На всем протяжении повествования указанные особенности «изображения» сохраняются и развиваются. Когда, например, Розмэри выходит на веранду отеля, перед ней открывается вид на море с пляжем и загорающими или купающимися людьми. Это снова «общий план», но здесь картина, возникающая перед девушкой, незаметно дополняется «всеведущим» автором и как бы попадает в пересечение двух взглядов — героини, как бы отмечающей внешнюю, «видимую» сторону, и писателя, который, освободившись от необходимости «показывать» картину, раскрывает ее типичные внутренние черты.
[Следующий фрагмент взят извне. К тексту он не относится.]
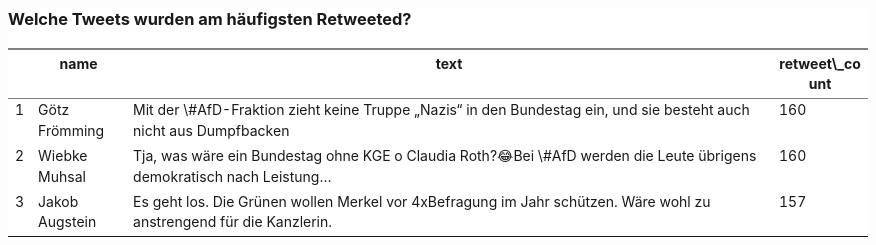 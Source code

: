 ### Welche Tweets wurden am häufigsten Retweeted?


<table class="gmisc_table" style="border-collapse: collapse; margin-top: 1em; margin-bottom: 1em;">
<thead>
<tr>
<th style="border-bottom: 1px solid grey; border-top: 2px solid grey;">
</th>
<th style="border-bottom: 1px solid grey; border-top: 2px solid grey; text-align: center;">
name
</th>
<th style="border-bottom: 1px solid grey; border-top: 2px solid grey; text-align: center;">
text
</th>
<th style="border-bottom: 1px solid grey; border-top: 2px solid grey; text-align: center;">
retweet\_count
</th>
</tr>
</thead>
<tbody>
<tr>
<td style="text-align: left;">
1
</td>
<td style="text-align: left;">
Götz Frömming
</td>
<td style="text-align: left;">
Mit der \#AfD-Fraktion zieht keine Truppe „Nazis“ in den Bundestag ein, und sie besteht auch nicht aus Dumpfbacken <https://t.co/NcuFZihEtO>
</td>
<td style="text-align: left;">
160
</td>
</tr>
<tr>
<td style="text-align: left;">
2
</td>
<td style="text-align: left;">
Wiebke Muhsal
</td>
<td style="text-align: left;">
Tja, was wäre ein Bundestag ohne KGE o Claudia Roth?😂Bei \#AfD werden die Leute übrigens demokratisch nach Leistung… <https://t.co/0aLr4EOMXY>
</td>
<td style="text-align: left;">
160
</td>
</tr>
<tr>
<td style="text-align: left;">
3
</td>
<td style="text-align: left;">
Jakob Augstein
</td>
<td style="text-align: left;">
Es geht los. Die Grünen wollen Merkel vor 4xBefragung im Jahr schützen. Wäre wohl zu anstrengend für die Kanzlerin. <https://t.co/XcjMHWWDQn>
</td>
<td style="text-align: left;">
157
</td>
В результате сцена в целом обретает объемность и убедительность, ее «зримая» сфера становится абсолютно достоверной. Так, Розмэри видит трех английских нянюшек, видит, что они разговаривают друг с другом, но только автор может охарактеризовать этот разговор: «... пересуды, монотонные, как причитания» (II, 9). Но вот Розмэри плывет, достигает мелководья и идет, «с усилием преодолевая бедрами сопротивление воды» (II, 9). Общий план вновь сменяется крупным, а картина, резко сузившись, сохраняет свою «зримость», что в немалой мере обеспечивается косвенным указанием на то, какая часть тела девушки «видна» над водой. Исключительно важно также, что «зримость» дополняется всесторонним чувственным восприятием: «Вода подхватила ее, любовно спрятала от жары, просачиваясь в волосы, забираясь во все складочки тела» (II, 9). Здесь уже автор, рассказывая о том, что чувствует героиня, обращается к чувственному опыту читателя и опять такн раскрывает внутреннее содержание «видимой» сцены.
Уже, вероятно, ясно, что установка на «показ» в большой мере воплощается в подчеркнутой живописности письма. При этом, конечно, собственно живописная палитра имеет огромное значение. «Ночь нежна» — произведение, буквально насыщенное цветом, но иначе, чем это было в книге «Великий Гэтсби» или ранних романах писателя. Упоминавшаяся конкретизация художественной модели, приближение ее к отображаемой действительности определили существенное уменьшение элемента символики. В «Гэтсби» цвет чаще всего имеет символическое значение, которое как бы превалирует над его собственно живописной функцией. Этого никак нельзя сказать о цвете в книге «Ночь нежна». Может показаться, что писатель вернулся к прежней манере использования цвета, но, думается, такой вывод был бы слишком поспешным. Уже из сказанного видно, что использование цвета на этот раз отличается особой сложностью, вовлекает множество аспектов, связывающих внешнюю, «видимую» сторону со стороной внутренней, содержательной. Цвет, таким образом, дается как бы на более высоком уровне, чем в ранних романах, выступает не просто в роли средства живописания, а в непростом органическом сочетании со всеми остальными частностями художественной системы произведения, является ее неотъемлемым компонентом.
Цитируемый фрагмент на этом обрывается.